Brooklyn based art rockers, Bodega, came to Vancouver last summer, playing at the Fox. Although that gig was great, new drummer, Tai Lee, from STOMP, added an extra dimension to the performance, creating even more energy and excitement to the set. She beat those drums with anger and passion, jumping in time with the drumming and even managing some kung fu kicks.

It’s a shame the audience was really small, with only around 50 people, but they lapped it up all the same. Lead singer and guitarist, Ben Hozie, told the audience to move forward to make the show more fun for everyone and they duly obliged. He was right, it was the most fun I’ve had at a gig this year.

The band hammered through their songs, with Nikki Belfiglio directing the audience with her drum stick. She is vocalist and symbol player, and controls the computerized voice, but she also bills herself as art director and you can see why. When you add the deadpan bass player, Heather Elle, it is difficult to imagine a more edgy, arty and cool percussion section. The computer repeated the phrase ‘Heaven knows I’m miserable now’ between a few songs. Was it a reference to the small crowd, the intense nature of gigging, the state of the world right now or just something to add to their verve?

Crowd favourite “How Did This Happen” was an event in itself. Hozie performed Name Escape guitarless, so he could move around the stage unrestricted. He encouraged the audience to sing along, though it was difficult to hear them when they were so small in number.

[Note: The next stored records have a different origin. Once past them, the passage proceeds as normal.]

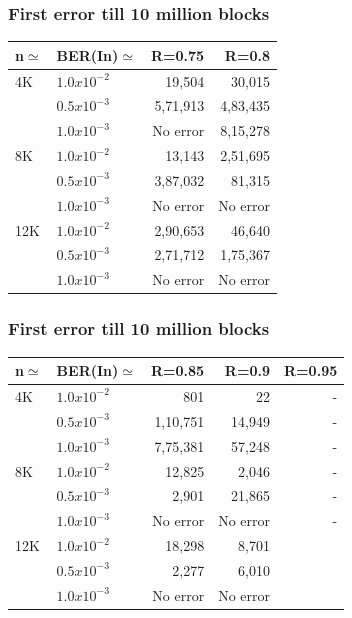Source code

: \documentclass[xcolor=dvipsname]
{beamer}
\begin{document}
\begin{frame}[t] 
\frametitle{First error till 10 million blocks}

\begin{table}[]
\centering
\begin{tabular}{|l|l|r|r|}
\hline
n$\simeq$   & BER(In)$\simeq$    & R=0.75  & R=0.8  \\ \hline
4K  & $1.0x10^{-2}$  &  19,504   & 30,015           \\ \hline
    & $0.5x10^{-3}$ & 5,71,913    & 4,83,435         \\ \hline
    & $1.0x10^{-3}$   & No error  & 8,15,278        \\ \hline
8K  & $1.0x10^{-2}$   & 13,143   & 2,51,695        \\ \hline
    & $0.5x10^{-3}$ & 3,87,032     &  81,315       \\ \hline
    & $1.0x10^{-3}$   & No error   & No error                 \\ \hline
12K & $1.0x10^{-2}$   & 2,90,653   & 46,640          \\ \hline
    & $0.5x10^{-3}$ & 2,71,712     & 1,75,367        \\ \hline
    & $1.0x10^{-3}$   & No error   & No error        \\ \hline
  
\end{tabular}
\end{table}

\end{frame}

\begin{frame}[t] 
\frametitle{First error till 10 million blocks}

\begin{table}[]
\centering
\begin{tabular}{|l|l|r|r|r|}
\hline
n$\simeq$   & BER(In)$\simeq$    & R=0.85  & R=0.9 & R=0.95 \\ \hline
4K  & $1.0x10^{-2}$        & 801           &  22       & -      \\ \hline
    & $0.5x10^{-3}$       &  1,10,751     &   14,949             & -   \\ \hline
    & $1.0x10^{-3}$        & 7,75,381              &57,248        & -  \\ \hline
8K  & $1.0x10^{-2}$         & 12,825       &2,046        & -      \\ \hline
    & $0.5x10^{-3}$        & 2,901              &21,865           & -  \\ \hline
    & $1.0x10^{-3}$        & No error             & No error                & -             \\ \hline
12K & $1.0x10^{-2}$        & 18,298        & 8,701       &       \\ \hline
    & $0.5x10^{-3}$        & 2,277         & 6,010         &   \\ \hline
    & $1.0x10^{-3}$         & No error			  & No error            &    \\ \hline
   
\end{tabular}
\end{table}

\end{frame}

\end{document}
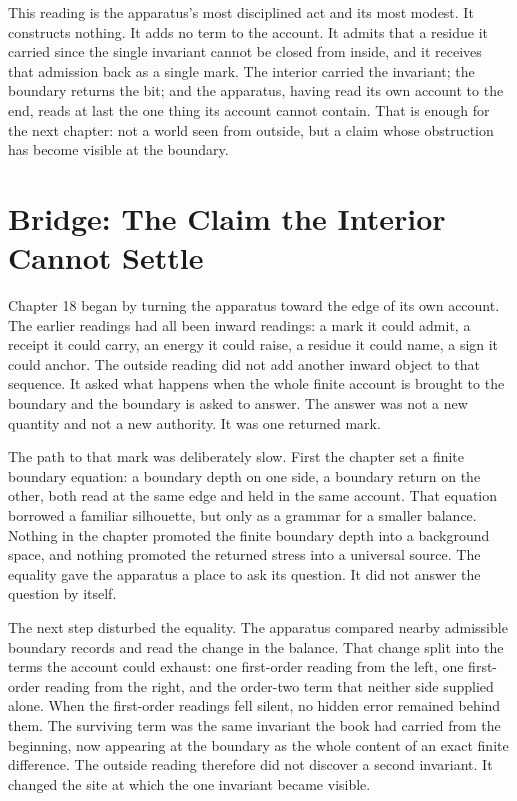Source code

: This reading is the apparatus's most disciplined act and its most modest. It constructs nothing. It
adds no term to the account. It admits that a residue it carried since the single invariant cannot
be closed from inside, and it receives that admission back as a single mark. The interior carried
the invariant; the boundary returns the bit; and the apparatus, having read its own account to the
end, reads at last the one thing its account cannot contain. That is enough for the next chapter:
not a world seen from outside, but a claim whose obstruction has become visible at the boundary.

\section*{Bridge: The Claim the Interior Cannot Settle}

Chapter 18 began by turning the apparatus toward the edge of its own account. The earlier
readings had all been inward readings: a mark it could admit, a receipt it could carry, an
energy it could raise, a residue it could name, a sign it could anchor. The outside reading did
not add another inward object to that sequence. It asked what happens when the whole finite
account is brought to the boundary and the boundary is asked to answer. The answer was not a
new quantity and not a new authority. It was one returned mark.

The path to that mark was deliberately slow. First the chapter set a finite boundary equation:
a boundary depth on one side, a boundary return on the other, both read at the same edge and
held in the same account. That equation borrowed a familiar silhouette, but only as a grammar
for a smaller balance. Nothing in the chapter promoted the finite boundary depth into a
background space, and nothing promoted the returned stress into a universal source. The equality
gave the apparatus a place to ask its question. It did not answer the question by itself.

The next step disturbed the equality. The apparatus compared nearby admissible boundary records
and read the change in the balance. That change split into the terms the account could exhaust:
one first-order reading from the left, one first-order reading from the right, and the order-two
term that neither side supplied alone. When the first-order readings fell silent, no hidden error
remained behind them. The surviving term was the same invariant the book had carried from the
beginning, now appearing at the boundary as the whole content of an exact finite difference. The
outside reading therefore did not discover a second invariant. It changed the site at which the
one invariant became visible.

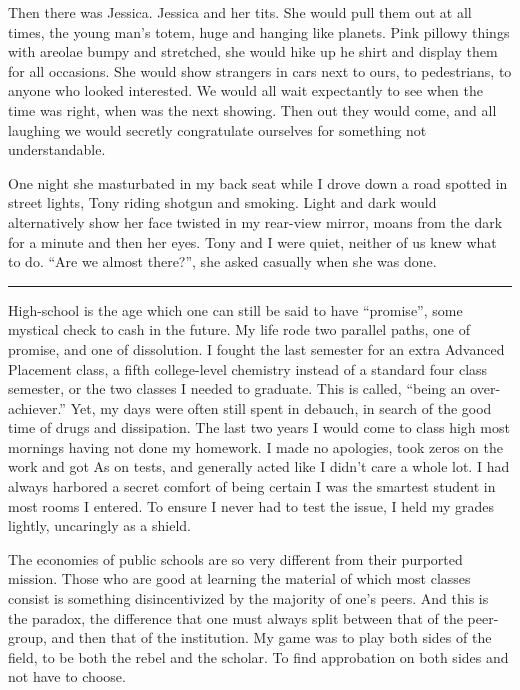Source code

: \documentclass[ebook, 10pt, openright, onecolumn]{memoir}
\newcommand*\starbreak{\fancybreak*{\Large{* * *}}}
\begin{document}
Then there was Jessica. Jessica and her tits.  She would pull them out at all
times, the young man's totem, huge and hanging like planets.  Pink pillowy
things with areolae bumpy and stretched, she would hike up he shirt and display
them for all occasions.  She would show strangers in cars next to ours, to
pedestrians, to anyone who looked interested.  We would all wait expectantly to
see when the time was right, when was the next showing. Then out they would
come, and all laughing we would secretly congratulate ourselves for something
not understandable.

One night she masturbated in my back seat while I drove down a road spotted in
street lights, Tony riding shotgun and smoking.  Light and dark would
alternatively show her face twisted in my rear-view mirror, moans from the dark
for a minute and then her eyes.  Tony and I were quiet, neither of us knew what
to do.  ``Are we almost there?'', she asked casually when she was done.

\starbreak



High-school is the age which one can still be said to have ``promise'', some
mystical check to cash in the future.  My life rode two parallel paths, one of
promise, and one of dissolution.  I fought the last semester for an extra
Advanced Placement class, a fifth college-level chemistry instead of a standard
four class semester, or the two classes I needed to graduate. This is called,
``being an over-achiever.''  Yet, my days were often still spent in debauch, in
search of the good time of drugs and dissipation.  The last two years I would
come to class high most mornings having not done my homework.  I made no
apologies, took zeros on the work and got As on tests, and generally acted like
I didn't care a whole lot.  I had always harbored a secret comfort of being
certain I was the smartest student in most rooms I entered.  To ensure I never
had to test the issue, I held my grades lightly, uncaringly as a shield.

The economies of public schools are so very different from their purported
mission.  Those who are good at learning the material of which most classes
consist is something disincentivized by the majority of one's peers.  And this
is the paradox, the difference that one must always split between that of the
peer-group, and then that of the institution.  My game was to play both sides of
the field, to be both the rebel and the scholar.  To find approbation on both
sides and not have to choose.
\end{document}
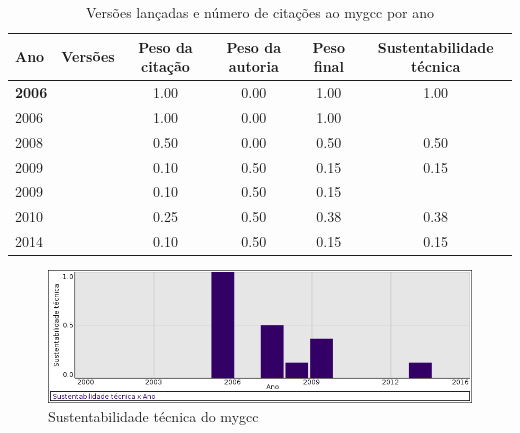 \begin{table}[H]
\caption{Versões lançadas e número de citações ao mygcc por ano}
\centering
\begin{tabular}{| l | c | c | c | c | c |}
  \hline
  Ano & Versões & Peso da citação & Peso da autoria & Peso final & Sustentabilidade técnica \\
  \hline
            {\bf 2006}
          &
          
          &
          1.00
          &
          0.00
          &
          1.00
          &
            {\color{blue} 1.00}
          \\
            2006
          &
          
          &
          1.00
          &
          0.00
          &
          1.00
          &
          \\
\hline
            2008
          &
          
          &
          0.50
          &
          0.00
          &
          0.50
          &
            {\color{blue} 0.50}
          \\
\hline
            2009
          &
          
          &
          0.10
          &
          0.50
          &
          0.15
          &
            {\color{red} 0.15}
          \\
            2009
          &
          
          &
          0.10
          &
          0.50
          &
          0.15
          &
          \\
\hline
            2010
          &
          
          &
          0.25
          &
          0.50
          &
          0.38
          &
            {\color{red} 0.38}
          \\
\hline
            2014
          &
          
          &
          0.10
          &
          0.50
          &
          0.15
          &
            {\color{red} 0.15}
          \\
\hline
\end{tabular}
\end{table}

\begin{figure}[h]
  \center
  \includegraphics[scale=0.50]{imagens/softwares-charts/mygcc.png}
  \caption{Sustentabilidade técnica do mygcc}
\end{figure}


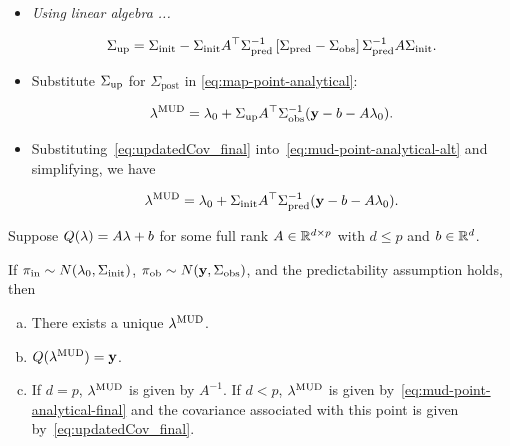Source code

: \begin{frame}
\begin{itemize}
\item \emph{Using linear algebra ...}

\begin{equation}\label{eq:updatedCov_final}
	\Sigma_\text{up} = \Sigma_\text{init} - \Sigma_\text{init} A^\top \Sigma_\text{pred}^{-1}\left[\Sigma_\text{pred}-\Sigma_\text{obs}\right]\Sigma_\text{pred}^{-1}A\Sigma_\text{init}.
\end{equation}

\bigskip
\item Substitute $\Sigma_\text{up}$ for $\Sigma_\text{post}$ in \eqref{eq:map-point-analytical}:

\begin{equation}\label{eq:mud-point-analytical-alt}
\lambda^{\text{MUD}} = \lambda_0 + \Sigma_\text{up} A^\top \Sigma_\text{obs}^{-1} (\mathbf{y} - b - A\lambda_0).
\end{equation}

\bigskip
\item Substituting~\eqref{eq:updatedCov_final} into~\eqref{eq:mud-point-analytical-alt} and simplifying, we have

\begin{equation}\label{eq:mud-point-analytical-final}
	\lambda^{\text{MUD}} = \lambda_0 + \Sigma_\text{init} A^\top \Sigma_\text{pred}^{-1}(\mathbf{y} - b - A\lambda_0).
\end{equation}

\end{itemize}

\end{frame}

\begin{frame}

\begin{thm}\label{thm:MUD_existence_uniqueness}

Suppose  $Q(\lambda)=A\lambda+b$ for some full rank $A\in\mathbb{R}^{d\times p}$ with $d\leq p$ and $b\in\mathbb{R}^d$.

If $\operatorname*{\pi_{in}} \sim N(\lambda_0,\Sigma_\text{init})$, $\operatorname*{\pi_{ob}}\sim N(\mathbf{y},\Sigma_\text{obs})$, and the predictability assumption holds, then

\begin{enumerate}[(a)]
\item There exists a unique $\lambda^{\text{MUD}}$.
\item $Q(\lambda^{\text{MUD}}) = \mathbf{y}$.
\item If $d=p$, $\lambda^{\text{MUD}}$ is given by $A^{-1}$. If $d<p$, $\lambda^{\text{MUD}}$ is given by~\eqref{eq:mud-point-analytical-final} and the covariance associated with this point is given by~\eqref{eq:updatedCov_final}.
\end{enumerate}
\end{thm}

\end{frame}

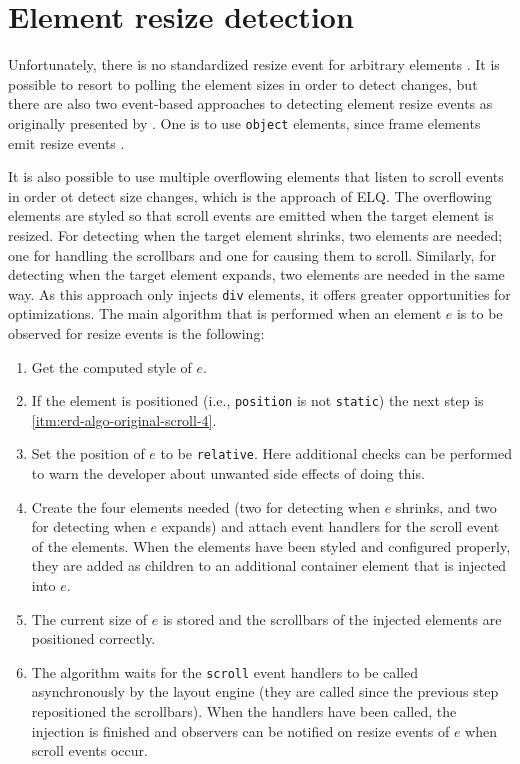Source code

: \documentclass[sigconf,9pt]{acmart}
\newcommand{\elq}{ELQ}
\newcommand{\code}[1]{\texttt{#1}}
\begin{document}
  \section{Element resize detection}\label{sec:imp}
    Unfortunately, there is no standardized resize event for arbitrary elements \cite{w3c_dom2_events}.
    It is possible to resort to polling the element sizes in order to detect changes, but there are also two event-based approaches to detecting element resize events as originally presented by \cite{backalley}.
    One is to use \code{object} elements, since frame elements emit resize events \cite{elq-thesis}.

    It is also possible to use multiple overflowing elements that listen to scroll events in order ot detect size changes, which is the approach of \elq{}.
    The overflowing elements are styled so that scroll events are emitted when the target element is resized.
    For detecting when the target element shrinks, two elements are needed; one for handling the scrollbars and one for causing them to scroll.
    Similarly, for detecting when the target element expands, two elements are needed in the same way.
    As this approach only injects \code{div} elements, it offers greater opportunities for optimizations.
    The main algorithm that is performed when an element $e$ is to be observed for resize events is the following:
    \begin{enumerate}
      \item\label{itm:erd-algo-original-scroll-1} Get the computed style of $e$.
      \item\label{itm:erd-algo-original-scroll-2} If the element is positioned (i.e., \code{position} is not \code{static}) the next step is \ref{itm:erd-algo-original-scroll-4}.
      \item\label{itm:erd-algo-original-scroll-3} Set the position of $e$ to be \code{relative}. Here additional checks can be performed to warn the developer about unwanted side effects of doing this.
      \item\label{itm:erd-algo-original-scroll-4} Create the four elements needed (two for detecting when $e$ shrinks, and two for detecting when $e$ expands) and attach event handlers for the scroll event of the elements.
                                                  When the elements have been styled and configured properly, they are added as children to an additional container element that is injected into $e$.
      \item\label{itm:erd-algo-original-scroll-5} The current size of $e$ is stored and the scrollbars of the injected elements are positioned correctly.
      \item\label{itm:erd-algo-original-scroll-6} The algorithm waits for the \code{scroll} event handlers to be called asynchronously by the layout engine (they are called since the previous step repositioned the scrollbars).
                                                  When the handlers have been called, the injection is finished and observers can be notified on resize events of $e$ when scroll events occur.
    \end{enumerate}
\end{document}

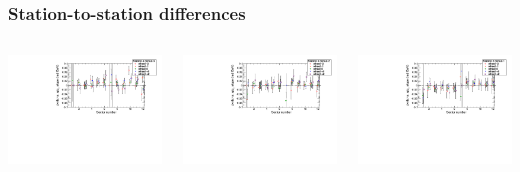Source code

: \documentclass[compress]{beamer}
\begin{document}
\begin{frame}
\frametitle{Station-to-station differences}

\begin{columns}
\includegraphics[width=\linewidth]{bfield_dxdz_slopes_nosignswitch_34.pdf}

\includegraphics[width=\linewidth]{bfield_dxdz_slopes_nosignswitch_23.pdf}

\includegraphics[width=\linewidth]{bfield_dxdz_slopes_nosignswitch_12.pdf}


\end{columns}
\end{frame}
\end{document}
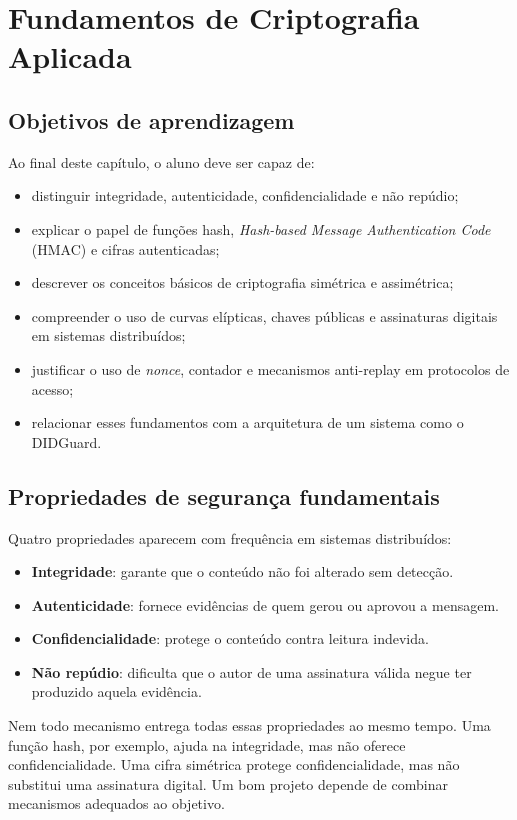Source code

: \chapter{Fundamentos de Criptografia Aplicada}
\label{chap:criptografia-aplicada}

\section{Objetivos de aprendizagem}
Ao final deste capítulo, o aluno deve ser capaz de:
\begin{itemize}[leftmargin=*]
  \item distinguir integridade, autenticidade, confidencialidade e não repúdio;
  \item explicar o papel de funções hash, \textit{Hash-based Message Authentication Code} (HMAC) e cifras autenticadas;
  \item descrever os conceitos básicos de criptografia simétrica e assimétrica;
  \item compreender o uso de curvas elípticas, chaves públicas e assinaturas digitais em sistemas distribuídos;
  \item justificar o uso de \textit{nonce}, contador e mecanismos anti-replay em protocolos de acesso;
  \item relacionar esses fundamentos com a arquitetura de um sistema como o DIDGuard.
\end{itemize}
\section{Propriedades de segurança fundamentais}
Quatro propriedades aparecem com frequência em sistemas distribuídos:
\begin{itemize}[leftmargin=*]
  \item \textbf{Integridade}: garante que o conteúdo não foi alterado sem detecção.
  \item \textbf{Autenticidade}: fornece evidências de quem gerou ou aprovou a mensagem.
  \item \textbf{Confidencialidade}: protege o conteúdo contra leitura indevida.
  \item \textbf{Não repúdio}: dificulta que o autor de uma assinatura válida negue ter produzido aquela evidência.
\end{itemize}

Nem todo mecanismo entrega todas essas propriedades ao mesmo tempo. Uma função hash, por exemplo, ajuda na integridade, mas não oferece confidencialidade. Uma cifra simétrica protege confidencialidade, mas não substitui uma assinatura digital. Um bom projeto depende de combinar mecanismos adequados ao objetivo.

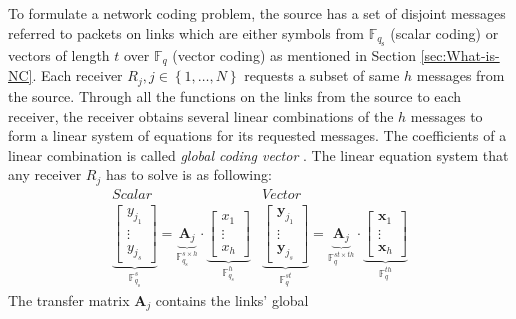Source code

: To formulate a network coding problem, the source has a set of disjoint
messages referred to packets on links which are either symbols from
$\ensuremath{\mathbb{F}}_{q_{\mathrm{s}}}$ (scalar coding) or vectors
of length $t$ over $\ensuremath{\mathbb{F}}_{q}$ (vector coding)
as mentioned in Section \ref{sec:What-is-NC}. Each receiver $R_{j},j\in\left\{ 1,\ldots,N\right\} $
requests a subset of same $h$ messages from the source. Through all
the functions on the links from the source to each receiver, the receiver
obtains several linear combinations of the $h$ messages to form a
linear system of equations for its requested messages. The coefficients
of a linear combination is called \textit{global coding vector} \cite{Sanders:2003}.
The linear equation system that any receiver $R_{j}$ has to solve
is as following:
\begin{equation}
\begin{array}{c|c}
Scalar & Vector\\
\underset{\ensuremath{\mathbb{F}}_{q_{\mathrm{s}}}^{s}}{\underbrace{\left[\begin{array}{c}
y_{j_{1}}\\
\vdots\\
y_{j_{s}}
\end{array}\right]}}=\underset{\ensuremath{\mathbb{F}}_{q_{\mathrm{s}}}^{s\times h}}{\underbrace{\boldsymbol{A}_{j}}}\cdot\underset{\ensuremath{\mathbb{F}}_{q_{s}}^{h}}{\underbrace{\left[\begin{array}{c}
x_{1}\\
\vdots\\
x_{h}
\end{array}\right]}} & \underset{\ensuremath{\mathbb{F}}_{q}^{st}}{\underbrace{\left[\begin{array}{c}
\boldsymbol{y}_{j_{1}}\\
\vdots\\
\boldsymbol{y}_{j_{s}}
\end{array}\right]}}=\underset{\ensuremath{\mathbb{F}}_{q}^{st\times th}}{\underbrace{\boldsymbol{A}_{j}}}\cdot\underset{\ensuremath{\mathbb{F}}_{q}^{th}}{\underbrace{\left[\begin{array}{c}
\boldsymbol{x}_{1}\\
\vdots\\
\boldsymbol{x}_{h}
\end{array}\right]}}
\end{array}\label{eq:linear_system}
\end{equation}
The transfer matrix $\boldsymbol{A}_{j}$ contains the links' global

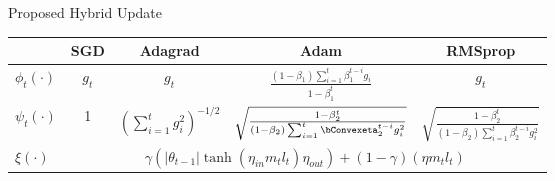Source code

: \begin{frame}{Proposed Hybrid Update}
	\begin{table}
    \renewcommand{\arraystretch}{3.5}
    \begin{tabularx}{\linewidth}{l|c|c|c|c}
      & \textbf{SGD} & \textbf{Adagrad} & \textbf{Adam} & \textbf{RMSprop} \\
      \hline
      \(\phi_{t}(\cdot)\) & \(g_t\) & \(g_t\) &
                                                          \(\frac{(1-\beta_1)\sum_{i=1}^t\beta_1^{t-i}g_i}{1-\beta_1^t}\)
                                                          &  \(g_t\) \\ \hline
      \(\psi_{t}(\cdot)\)    & 1  & \( \left( \sum_{i=1}^{t}g_i^2 \right)^{-1/2}\) &
                                                                 \(\sqrt{\frac{1-\beta_2^t}{(1-\beta_2)\sum_{i=1}^{t}\bConvexeta_2^{t-i}g_i^2}}\)
                                                          &
                                                            \(\sqrt{\frac{1-\beta_2^t}{(1-\beta_2)\sum_{i=1}^{t}\beta_2^{t-i}g_i^2}}\)\\ \hline
      \(\xi(\cdot)\) & \multicolumn{4}{c}{\cellcolor{blue!25} \(\gamma\left(|\theta_{t-1}|\tanh{\left(\eta_{in} m_t l_t \right)}\eta_{out}\right) + (1-\gamma) \left(\eta m_t l_t\right)\)}
                                                                                                                                              
    \end{tabularx}
  \end{table}
\end{frame}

Having such a small crowd at one of Vancouver’s coolest gigs of the year was disappointing. Bodega deserve to be playing to bigger crowds in North America. They are off to the UK later in the month, playing at the Edinburgh Festival, Green Man Festival, Newcastle and Leicester. It seems like they will be yet another North American band who are appreciated more on the other side of the pond.